1. Portfolios
Portfolio theory is summarized by a tradeoff between mean returns and risk. In other words, it models an optimal portfolio as one guided by risk aversion. It can be turned into an explicit model of investor behaviour as a constrained optimization problem.

Begin with a finite number of assets that the investor can invest in, resulting in realized returns $R_i$, $i=1,2,\dots,N$. When investing returns are unrealized and are a random variable. If we model the investor as maximizing expected utility then in general we need to know the complete joint distribution of all the returns. On the other hand, a simpler model tracks only the mean returns, $E[R_i]$, and the variance matrix of returns $\Omega = Var[R]$, where $\Omega$ is the symmetric $N\times N$ matrix of variances and covariances of returns.

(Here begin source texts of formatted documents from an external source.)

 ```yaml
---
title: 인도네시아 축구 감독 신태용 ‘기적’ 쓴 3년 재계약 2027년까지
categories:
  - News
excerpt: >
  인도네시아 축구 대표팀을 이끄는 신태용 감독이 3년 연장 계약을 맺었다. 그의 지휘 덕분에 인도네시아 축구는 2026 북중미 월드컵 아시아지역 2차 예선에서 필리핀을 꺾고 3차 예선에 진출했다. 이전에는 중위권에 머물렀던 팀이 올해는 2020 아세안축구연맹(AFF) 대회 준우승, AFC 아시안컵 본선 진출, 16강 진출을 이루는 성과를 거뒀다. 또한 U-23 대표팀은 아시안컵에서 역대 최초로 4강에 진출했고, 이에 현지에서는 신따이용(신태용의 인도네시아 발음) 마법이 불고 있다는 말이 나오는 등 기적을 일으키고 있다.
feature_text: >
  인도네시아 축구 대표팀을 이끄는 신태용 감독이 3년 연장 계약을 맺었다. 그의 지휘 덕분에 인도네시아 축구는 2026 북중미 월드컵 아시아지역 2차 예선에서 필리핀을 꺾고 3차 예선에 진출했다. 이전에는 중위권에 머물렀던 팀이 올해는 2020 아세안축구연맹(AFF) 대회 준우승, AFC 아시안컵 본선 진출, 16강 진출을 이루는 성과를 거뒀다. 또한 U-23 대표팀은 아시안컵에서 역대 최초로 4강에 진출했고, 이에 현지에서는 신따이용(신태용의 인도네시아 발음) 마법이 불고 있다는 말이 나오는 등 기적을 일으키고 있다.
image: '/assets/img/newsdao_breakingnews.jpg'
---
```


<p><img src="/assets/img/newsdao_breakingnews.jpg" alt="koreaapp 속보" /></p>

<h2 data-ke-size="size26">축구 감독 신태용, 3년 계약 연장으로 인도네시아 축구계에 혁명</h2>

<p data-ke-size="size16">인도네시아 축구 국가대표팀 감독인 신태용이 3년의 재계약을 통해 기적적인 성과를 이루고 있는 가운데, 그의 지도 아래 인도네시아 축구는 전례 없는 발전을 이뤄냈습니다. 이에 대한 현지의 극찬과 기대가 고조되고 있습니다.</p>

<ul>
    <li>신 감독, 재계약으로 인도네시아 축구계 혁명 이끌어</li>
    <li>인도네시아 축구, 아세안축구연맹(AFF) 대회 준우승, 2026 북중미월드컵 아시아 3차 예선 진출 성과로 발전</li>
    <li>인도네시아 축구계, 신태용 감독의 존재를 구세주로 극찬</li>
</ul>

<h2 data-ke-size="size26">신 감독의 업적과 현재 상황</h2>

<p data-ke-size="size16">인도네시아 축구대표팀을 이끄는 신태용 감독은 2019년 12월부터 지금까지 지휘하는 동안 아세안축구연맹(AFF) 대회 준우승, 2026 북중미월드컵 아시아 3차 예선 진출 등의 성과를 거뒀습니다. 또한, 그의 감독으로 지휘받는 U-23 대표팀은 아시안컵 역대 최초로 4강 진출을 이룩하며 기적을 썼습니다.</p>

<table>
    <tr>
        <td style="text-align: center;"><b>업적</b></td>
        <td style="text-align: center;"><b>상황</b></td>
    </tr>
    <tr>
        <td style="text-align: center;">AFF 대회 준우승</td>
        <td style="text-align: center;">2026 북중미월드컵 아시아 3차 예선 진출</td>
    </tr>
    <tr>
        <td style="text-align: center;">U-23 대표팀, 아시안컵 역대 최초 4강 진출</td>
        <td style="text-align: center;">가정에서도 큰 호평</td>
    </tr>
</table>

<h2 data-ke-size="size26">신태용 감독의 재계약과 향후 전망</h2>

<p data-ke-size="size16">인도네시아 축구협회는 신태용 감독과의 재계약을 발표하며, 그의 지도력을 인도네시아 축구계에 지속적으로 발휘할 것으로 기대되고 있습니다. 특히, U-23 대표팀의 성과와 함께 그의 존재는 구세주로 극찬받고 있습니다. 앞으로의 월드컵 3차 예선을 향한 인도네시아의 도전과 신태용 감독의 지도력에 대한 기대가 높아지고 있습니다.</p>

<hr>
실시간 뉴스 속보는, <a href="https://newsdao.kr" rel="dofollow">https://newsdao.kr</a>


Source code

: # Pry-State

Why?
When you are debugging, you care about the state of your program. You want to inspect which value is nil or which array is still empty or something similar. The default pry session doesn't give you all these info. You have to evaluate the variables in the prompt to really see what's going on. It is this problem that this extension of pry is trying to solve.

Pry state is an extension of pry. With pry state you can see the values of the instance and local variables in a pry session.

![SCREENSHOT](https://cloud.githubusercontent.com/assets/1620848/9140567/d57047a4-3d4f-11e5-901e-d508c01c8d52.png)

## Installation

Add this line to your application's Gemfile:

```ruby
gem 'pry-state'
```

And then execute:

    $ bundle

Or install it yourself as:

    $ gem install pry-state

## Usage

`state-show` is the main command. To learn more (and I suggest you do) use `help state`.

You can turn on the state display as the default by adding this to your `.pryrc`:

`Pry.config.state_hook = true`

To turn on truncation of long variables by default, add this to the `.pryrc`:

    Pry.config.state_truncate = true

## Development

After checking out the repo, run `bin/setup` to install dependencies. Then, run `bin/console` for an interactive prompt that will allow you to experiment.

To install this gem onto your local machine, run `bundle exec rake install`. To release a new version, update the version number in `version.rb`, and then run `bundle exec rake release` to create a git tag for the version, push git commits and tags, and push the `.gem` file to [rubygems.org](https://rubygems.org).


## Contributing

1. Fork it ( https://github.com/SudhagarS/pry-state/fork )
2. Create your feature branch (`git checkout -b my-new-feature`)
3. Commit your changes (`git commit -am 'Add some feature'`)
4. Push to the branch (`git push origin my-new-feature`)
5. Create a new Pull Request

The investor must allocate their wealth over assets by choosing a weight $w_i$, the fraction of their total wealth invested in asset $i$. The weights sum to $1$ but if shorting an asset is allowed some weights can be negative. Let $w$ be the vector of weights. The objective of the investor is to maximize an objective that is a weighted average of returns and risk: $${\max}_{w : \iota w = 1}\ q w^{\,\prime} E[R] - (1-q) w^{\,\prime}\Omega w.\nonumber$$ For $q=1$ all that matters is expected return. For $q=0$ all that matters is low risk. A related problem is to minimize risk subject to a required expected return of the portfolio.